▶ What is required: Leaving out the images, transcribe every record below exactly.

▶ Rendered images with source text:

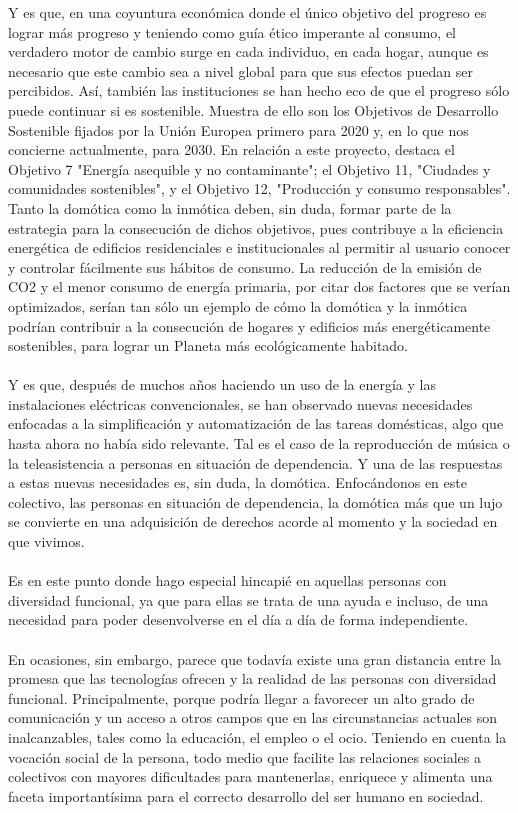 Y es que, en una coyuntura económica donde el único objetivo del progreso es lograr más progreso y teniendo como guía ético imperante al consumo, el verdadero motor de cambio surge en cada individuo, en cada hogar, aunque es necesario que este cambio sea a nivel global para que sus efectos puedan ser percibidos. Así, también las instituciones se han hecho eco de que el progreso sólo puede continuar si es sostenible. Muestra de ello son los Objetivos de Desarrollo Sostenible fijados por la Unión Europea primero para 2020 y, en lo que nos concierne actualmente, para 2030. En relación a este proyecto, destaca el Objetivo 7 "Energía asequible y no contaminante"; el Objetivo 11, "Ciudades y comunidades sostenibles", y el Objetivo 12, "Producción y consumo responsables". Tanto la domótica como la inmótica deben, sin duda, formar parte de la estrategia para la consecución de dichos objetivos, pues contribuye a la eficiencia energética de edificios residenciales e institucionales al permitir al usuario conocer y controlar fácilmente sus hábitos de consumo. La reducción de la emisión de CO2 y el menor consumo de energía primaria, por citar dos factores que se verían optimizados, serían tan sólo un ejemplo de cómo la domótica y la inmótica podrían contribuir a la consecución de hogares y edificios más energéticamente sostenibles, para lograr un Planeta más ecológicamente habitado.\\\\
Y es que, después de muchos años haciendo un uso de la energía y las instalaciones eléctricas convencionales, se han observado nuevas necesidades enfocadas a la simplificación y automatización de las tareas domésticas, algo que hasta ahora no había sido relevante. Tal es el caso de la reproducción de música o la teleasistencia a personas en situación de dependencia. Y una de las respuestas a estas nuevas necesidades es, sin duda, la domótica. Enfocándonos en este colectivo, las personas en situación de dependencia, la domótica más que un lujo se convierte en una adquisición de derechos acorde al momento y la sociedad en que vivimos. \\\\
Es en este punto donde hago especial hincapié en aquellas personas con diversidad funcional, ya que para ellas se trata de una ayuda e incluso, de una necesidad para poder desenvolverse en el día a día de forma independiente. \\\\
En ocasiones, sin embargo, parece que todavía existe una gran distancia entre la promesa que las tecnologías ofrecen y la realidad de las personas con diversidad funcional. Principalmente, porque podría llegar a favorecer un alto grado de comunicación y un acceso a otros campos que en las circunstancias actuales son inalcanzables, tales como la educación, el empleo o el ocio. Teniendo en cuenta la vocación social de la persona, todo medio que facilite las relaciones sociales a colectivos con mayores dificultades para mantenerlas, enriquece y alimenta una faceta importantísima para el correcto desarrollo del ser humano en sociedad. \\\\
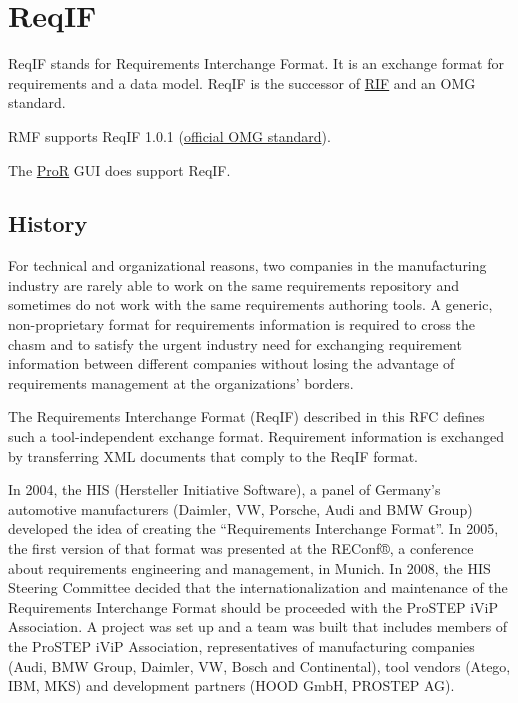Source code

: % 

\section{ReqIF}

ReqIF stands for Requirements Interchange Format.  It is an exchange format for requirements and a data model.  ReqIF is the successor of \href{RMF/RIF}{RIF} and an OMG standard.

RMF supports ReqIF 1.0.1 (\href{http://www.omg.org/spec/ReqIF/}{official OMG standard}).

The \href{RMF/ProR}{ProR} GUI does support ReqIF.

\subsection{History}

For technical and organizational reasons, two companies in the manufacturing industry are rarely able to work on the same requirements repository and sometimes do not work with the same requirements authoring tools.  A generic, non-proprietary format for requirements information is required to cross the chasm and to satisfy the urgent industry need for exchanging requirement information between different companies without losing the advantage of requirements management at the organizations' borders.

The Requirements Interchange Format (ReqIF) described in this RFC defines such a tool-independent exchange format.  Requirement information is exchanged by transferring XML documents that comply to the ReqIF format.

In 2004, the HIS (Hersteller Initiative Software), a panel of Germany's automotive manufacturers (Daimler, VW, Porsche, Audi and BMW Group) developed the idea of creating the ``Requirements Interchange Format''.  In 2005, the first version of that format was presented at the REConf®, a conference about requirements engineering and management, in Munich.  In 2008, the HIS Steering Committee decided that the internationalization and maintenance of the Requirements Interchange Format should be proceeded with the ProSTEP iViP Association.  A project was set up and a team was built that includes members of the ProSTEP iViP Association, representatives of manufacturing companies (Audi, BMW  Group, Daimler, VW, Bosch and Continental), tool vendors (Atego, IBM, MKS) and development partners (HOOD GmbH, PROSTEP AG).

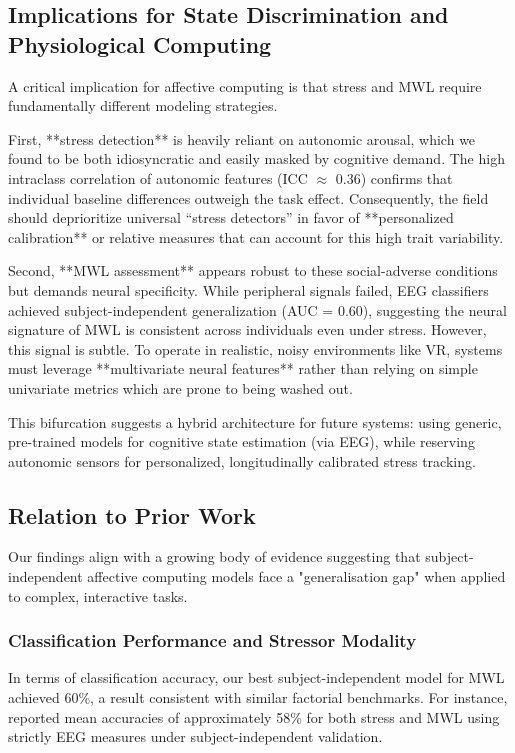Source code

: \documentclass[lettersize,journal]{IEEEtran}
\begin{document}
\subsection{Implications for State Discrimination and Physiological Computing}

A critical implication for affective computing is that stress and MWL require fundamentally different modeling strategies.

First, **stress detection** is heavily reliant on autonomic arousal, which we found to be both idiosyncratic and easily masked by cognitive demand. The high intraclass correlation of autonomic features (ICC $\approx$ 0.36) confirms that individual baseline differences outweigh the task effect. Consequently, the field should deprioritize universal ``stress detectors'' in favor of **personalized calibration** or relative measures that can account for this high trait variability.

Second, **MWL assessment** appears robust to these social-adverse conditions but demands neural specificity. While peripheral signals failed, EEG classifiers achieved subject-independent generalization (AUC = 0.60), suggesting the neural signature of MWL is consistent across individuals even under stress. However, this signal is subtle. To operate in realistic, noisy environments like VR, systems must leverage **multivariate neural features** rather than relying on simple univariate metrics which are prone to being washed out.

This bifurcation suggests a hybrid architecture for future systems: using generic, pre-trained models for cognitive state estimation (via EEG), while reserving autonomic sensors for personalized, longitudinally calibrated stress tracking.




\subsection{Relation to Prior Work}

Our findings align with a growing body of evidence suggesting that subject-independent affective computing models face a "generalisation gap" when applied to complex, interactive tasks. 

\subsubsection{Classification Performance and Stressor Modality}
In terms of classification accuracy, our best subject-independent model for MWL achieved 60\%, a result consistent with similar factorial benchmarks. For instance, \cite{bagheriSimultaneousClassificationBoth2022} reported mean accuracies of approximately 58\% for both stress and MWL using strictly EEG measures under subject-independent validation. 
\end{document}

▶ Result of this exercise:
 Y es que, en una coyuntura económica donde el único objetivo del progreso es lograr más progreso y teniendo como guía ético imperante al consumo, el verdadero motor de cambio surge en cada individuo, en cada hogar, aunque es necesario que este cambio sea a nivel global para que sus efectos puedan ser percibidos. Así, también las instituciones se han hecho eco de que el progreso sólo puede continuar si es sostenible. Muestra de ello son los Objetivos de Desarrollo Sostenible fijados por la Unión Europea primero para 2020 y, en lo que nos concierne actualmente, para 2030. En relación a este proyecto, destaca el Objetivo 7 "Energía asequible y no contaminante"; el Objetivo 11, "Ciudades y comunidades sostenibles", y el Objetivo 12, "Producción y consumo responsables". Tanto la domótica como la inmótica deben, sin duda, formar parte de la estrategia para la consecución de dichos objetivos, pues contribuye a la eficiencia energética de edificios residenciales e institucionales al permitir al usuario conocer y controlar fácilmente sus hábitos de consumo. La reducción de la emisión de CO2 y el menor consumo de energía primaria, por citar dos factores que se verían optimizados, serían tan sólo un ejemplo de cómo la domótica y la inmótica podrían contribuir a la consecución de hogares y edificios más energéticamente sostenibles, para lograr un Planeta más ecológicamente habitado.\\\\
Y es que, después de muchos años haciendo un uso de la energía y las instalaciones eléctricas convencionales, se han observado nuevas necesidades enfocadas a la simplificación y automatización de las tareas domésticas, algo que hasta ahora no había sido relevante. Tal es el caso de la reproducción de música o la teleasistencia a personas en situación de dependencia. Y una de las respuestas a estas nuevas necesidades es, sin duda, la domótica. Enfocándonos en este colectivo, las personas en situación de dependencia, la domótica más que un lujo se convierte en una adquisición de derechos acorde al momento y la sociedad en que vivimos. \\\\
Es en este punto donde hago especial hincapié en aquellas personas con diversidad funcional, ya que para ellas se trata de una ayuda e incluso, de una necesidad para poder desenvolverse en el día a día de forma independiente. \\\\
En ocasiones, sin embargo, parece que todavía existe una gran distancia entre la promesa que las tecnologías ofrecen y la realidad de las personas con diversidad funcional. Principalmente, porque podría llegar a favorecer un alto grado de comunicación y un acceso a otros campos que en las circunstancias actuales son inalcanzables, tales como la educación, el empleo o el ocio. Teniendo en cuenta la vocación social de la persona, todo medio que facilite las relaciones sociales a colectivos con mayores dificultades para mantenerlas, enriquece y alimenta una faceta importantísima para el correcto desarrollo del ser humano en sociedad. \\\\
Source code

: % 

\section{ReqIF}

ReqIF stands for Requirements Interchange Format.  It is an exchange format for requirements and a data model.  ReqIF is the successor of \href{RMF/RIF}{RIF} and an OMG standard.

RMF supports ReqIF 1.0.1 (\href{http://www.omg.org/spec/ReqIF/}{official OMG standard}).

The \href{RMF/ProR}{ProR} GUI does support ReqIF.

\subsection{History}

For technical and organizational reasons, two companies in the manufacturing industry are rarely able to work on the same requirements repository and sometimes do not work with the same requirements authoring tools.  A generic, non-proprietary format for requirements information is required to cross the chasm and to satisfy the urgent industry need for exchanging requirement information between different companies without losing the advantage of requirements management at the organizations' borders.

The Requirements Interchange Format (ReqIF) described in this RFC defines such a tool-independent exchange format.  Requirement information is exchanged by transferring XML documents that comply to the ReqIF format.

In 2004, the HIS (Hersteller Initiative Software), a panel of Germany's automotive manufacturers (Daimler, VW, Porsche, Audi and BMW Group) developed the idea of creating the ``Requirements Interchange Format''.  In 2005, the first version of that format was presented at the REConf®, a conference about requirements engineering and management, in Munich.  In 2008, the HIS Steering Committee decided that the internationalization and maintenance of the Requirements Interchange Format should be proceeded with the ProSTEP iViP Association.  A project was set up and a team was built that includes members of the ProSTEP iViP Association, representatives of manufacturing companies (Audi, BMW  Group, Daimler, VW, Bosch and Continental), tool vendors (Atego, IBM, MKS) and development partners (HOOD GmbH, PROSTEP AG).

Source code

: \documentclass[lettersize,journal]{IEEEtran}
\begin{document}
\subsection{Implications for State Discrimination and Physiological Computing}

A critical implication for affective computing is that stress and MWL require fundamentally different modeling strategies.

First, **stress detection** is heavily reliant on autonomic arousal, which we found to be both idiosyncratic and easily masked by cognitive demand. The high intraclass correlation of autonomic features (ICC $\approx$ 0.36) confirms that individual baseline differences outweigh the task effect. Consequently, the field should deprioritize universal ``stress detectors'' in favor of **personalized calibration** or relative measures that can account for this high trait variability.

Second, **MWL assessment** appears robust to these social-adverse conditions but demands neural specificity. While peripheral signals failed, EEG classifiers achieved subject-independent generalization (AUC = 0.60), suggesting the neural signature of MWL is consistent across individuals even under stress. However, this signal is subtle. To operate in realistic, noisy environments like VR, systems must leverage **multivariate neural features** rather than relying on simple univariate metrics which are prone to being washed out.

This bifurcation suggests a hybrid architecture for future systems: using generic, pre-trained models for cognitive state estimation (via EEG), while reserving autonomic sensors for personalized, longitudinally calibrated stress tracking.




\subsection{Relation to Prior Work}

Our findings align with a growing body of evidence suggesting that subject-independent affective computing models face a "generalisation gap" when applied to complex, interactive tasks. 

\subsubsection{Classification Performance and Stressor Modality}
In terms of classification accuracy, our best subject-independent model for MWL achieved 60\%, a result consistent with similar factorial benchmarks. For instance, \cite{bagheriSimultaneousClassificationBoth2022} reported mean accuracies of approximately 58\% for both stress and MWL using strictly EEG measures under subject-independent validation. 
\end{document}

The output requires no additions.